Excerpted data:
============

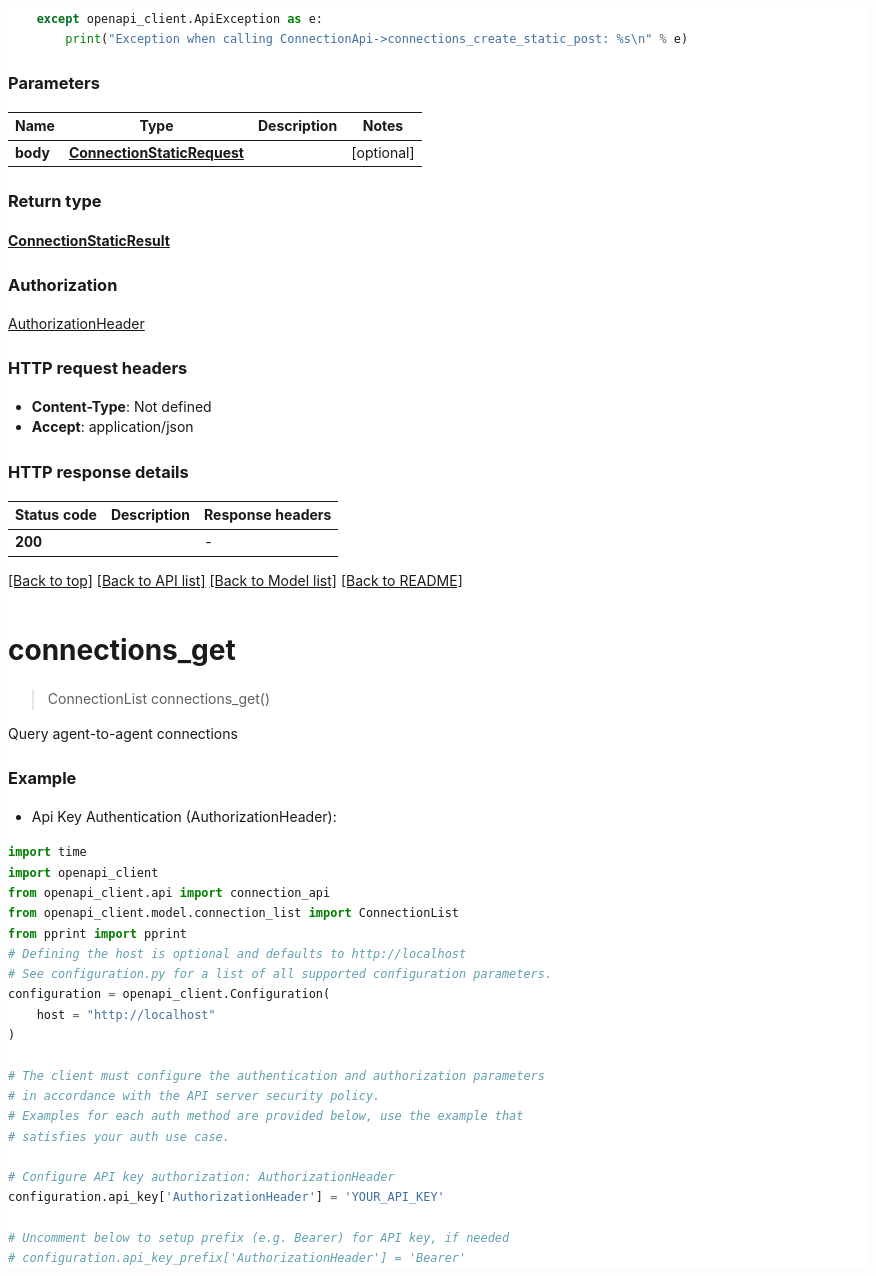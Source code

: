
 ```python
    except openapi_client.ApiException as e:
        print("Exception when calling ConnectionApi->connections_create_static_post: %s\n" % e)
```


### Parameters

Name | Type | Description  | Notes
------------- | ------------- | ------------- | -------------
 **body** | [**ConnectionStaticRequest**](ConnectionStaticRequest.md)|  | [optional]

### Return type

[**ConnectionStaticResult**](ConnectionStaticResult.md)

### Authorization

[AuthorizationHeader](../README.md#AuthorizationHeader)

### HTTP request headers

 - **Content-Type**: Not defined
 - **Accept**: application/json


### HTTP response details

| Status code | Description | Response headers |
|-------------|-------------|------------------|
**200** |  |  -  |

[[Back to top]](#) [[Back to API list]](../README.md#documentation-for-api-endpoints) [[Back to Model list]](../README.md#documentation-for-models) [[Back to README]](../README.md)

# **connections_get**
> ConnectionList connections_get()

Query agent-to-agent connections

### Example

* Api Key Authentication (AuthorizationHeader):

```python
import time
import openapi_client
from openapi_client.api import connection_api
from openapi_client.model.connection_list import ConnectionList
from pprint import pprint
# Defining the host is optional and defaults to http://localhost
# See configuration.py for a list of all supported configuration parameters.
configuration = openapi_client.Configuration(
    host = "http://localhost"
)

# The client must configure the authentication and authorization parameters
# in accordance with the API server security policy.
# Examples for each auth method are provided below, use the example that
# satisfies your auth use case.

# Configure API key authorization: AuthorizationHeader
configuration.api_key['AuthorizationHeader'] = 'YOUR_API_KEY'

# Uncomment below to setup prefix (e.g. Bearer) for API key, if needed
# configuration.api_key_prefix['AuthorizationHeader'] = 'Bearer'

```
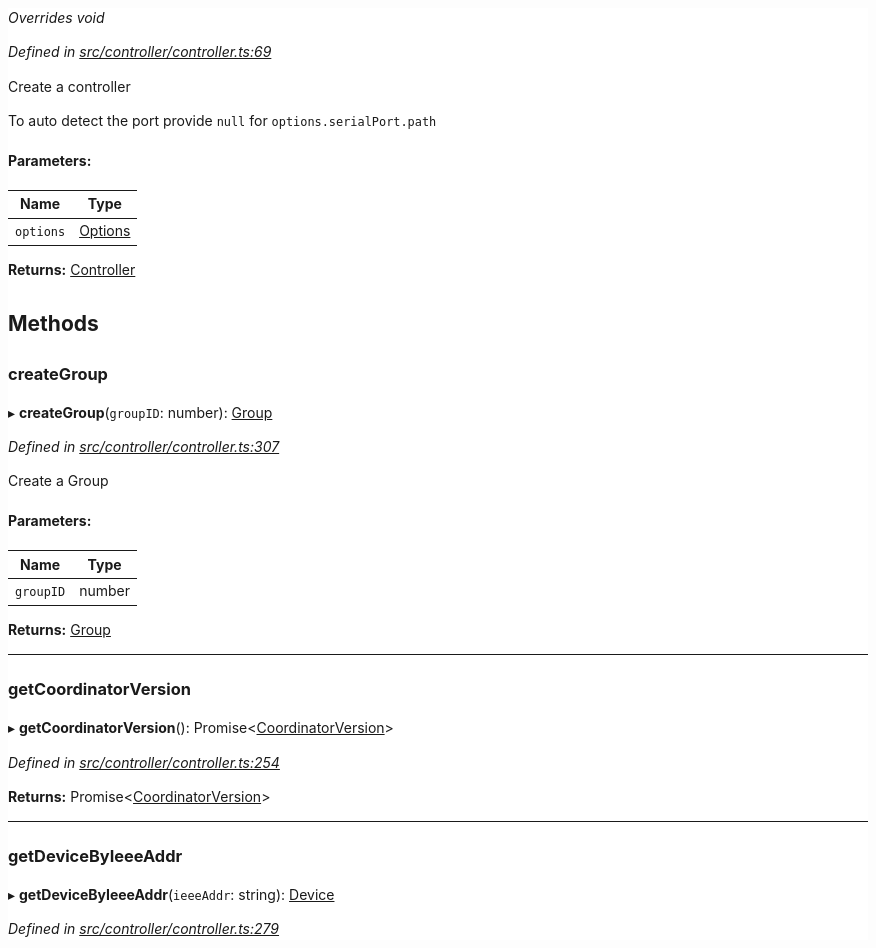 *Overrides void*

*Defined in [src/controller/controller.ts:69](https://github.com/GrandeurSmart/gza-core/blob/master/src/src/controller/controller.ts#L69)*

Create a controller

To auto detect the port provide `null` for `options.serialPort.path`

#### Parameters:

Name | Type |
------ | ------ |
`options` | [Options](../interfaces/_src_controller_model_group_.options.md) |

**Returns:** [Controller](_src_controller_controller_.controller.md)

## Methods

### createGroup

▸ **createGroup**(`groupID`: number): [Group](_src_controller_model_group_.group.md)

*Defined in [src/controller/controller.ts:307](https://github.com/GrandeurSmart/gza-core/blob/master/src/src/controller/controller.ts#L307)*

Create a Group

#### Parameters:

Name | Type |
------ | ------ |
`groupID` | number |

**Returns:** [Group](_src_controller_model_group_.group.md)

___

### getCoordinatorVersion

▸ **getCoordinatorVersion**(): Promise\<[CoordinatorVersion](../interfaces/_src_adapter_tstype_.coordinatorversion.md)>

*Defined in [src/controller/controller.ts:254](https://github.com/GrandeurSmart/gza-core/blob/master/src/src/controller/controller.ts#L254)*

**Returns:** Promise\<[CoordinatorVersion](../interfaces/_src_adapter_tstype_.coordinatorversion.md)>

___

### getDeviceByIeeeAddr

▸ **getDeviceByIeeeAddr**(`ieeeAddr`: string): [Device](_src_controller_model_device_.device.md)

*Defined in [src/controller/controller.ts:279](https://github.com/GrandeurSmart/gza-core/blob/master/src/src/controller/controller.ts#L279)*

============

Your copy of the entries above must be exact and must not include pictures.

Source code

:
 ```python
    except openapi_client.ApiException as e:
        print("Exception when calling ConnectionApi->connections_create_static_post: %s\n" % e)
```


### Parameters

Name | Type | Description  | Notes
------------- | ------------- | ------------- | -------------
 **body** | [**ConnectionStaticRequest**](ConnectionStaticRequest.md)|  | [optional]

### Return type

[**ConnectionStaticResult**](ConnectionStaticResult.md)

### Authorization

[AuthorizationHeader](../README.md#AuthorizationHeader)

### HTTP request headers

 - **Content-Type**: Not defined
 - **Accept**: application/json


### HTTP response details

| Status code | Description | Response headers |
|-------------|-------------|------------------|
**200** |  |  -  |

[[Back to top]](#) [[Back to API list]](../README.md#documentation-for-api-endpoints) [[Back to Model list]](../README.md#documentation-for-models) [[Back to README]](../README.md)

# **connections_get**
> ConnectionList connections_get()

Query agent-to-agent connections

### Example

* Api Key Authentication (AuthorizationHeader):

```python
import time
import openapi_client
from openapi_client.api import connection_api
from openapi_client.model.connection_list import ConnectionList
from pprint import pprint
# Defining the host is optional and defaults to http://localhost
# See configuration.py for a list of all supported configuration parameters.
configuration = openapi_client.Configuration(
    host = "http://localhost"
)

# The client must configure the authentication and authorization parameters
# in accordance with the API server security policy.
# Examples for each auth method are provided below, use the example that
# satisfies your auth use case.

# Configure API key authorization: AuthorizationHeader
configuration.api_key['AuthorizationHeader'] = 'YOUR_API_KEY'

# Uncomment below to setup prefix (e.g. Bearer) for API key, if needed
# configuration.api_key_prefix['AuthorizationHeader'] = 'Bearer'

```
 *Overrides void*

*Defined in [src/controller/controller.ts:69](https://github.com/GrandeurSmart/gza-core/blob/master/src/src/controller/controller.ts#L69)*

Create a controller

To auto detect the port provide `null` for `options.serialPort.path`

#### Parameters:

Name | Type |
------ | ------ |
`options` | [Options](../interfaces/_src_controller_model_group_.options.md) |

**Returns:** [Controller](_src_controller_controller_.controller.md)

## Methods

### createGroup

▸ **createGroup**(`groupID`: number): [Group](_src_controller_model_group_.group.md)

*Defined in [src/controller/controller.ts:307](https://github.com/GrandeurSmart/gza-core/blob/master/src/src/controller/controller.ts#L307)*

Create a Group

#### Parameters:

Name | Type |
------ | ------ |
`groupID` | number |

**Returns:** [Group](_src_controller_model_group_.group.md)

___

### getCoordinatorVersion

▸ **getCoordinatorVersion**(): Promise\<[CoordinatorVersion](../interfaces/_src_adapter_tstype_.coordinatorversion.md)>

*Defined in [src/controller/controller.ts:254](https://github.com/GrandeurSmart/gza-core/blob/master/src/src/controller/controller.ts#L254)*

**Returns:** Promise\<[CoordinatorVersion](../interfaces/_src_adapter_tstype_.coordinatorversion.md)>

___

### getDeviceByIeeeAddr

▸ **getDeviceByIeeeAddr**(`ieeeAddr`: string): [Device](_src_controller_model_device_.device.md)

*Defined in [src/controller/controller.ts:279](https://github.com/GrandeurSmart/gza-core/blob/master/src/src/controller/controller.ts#L279)*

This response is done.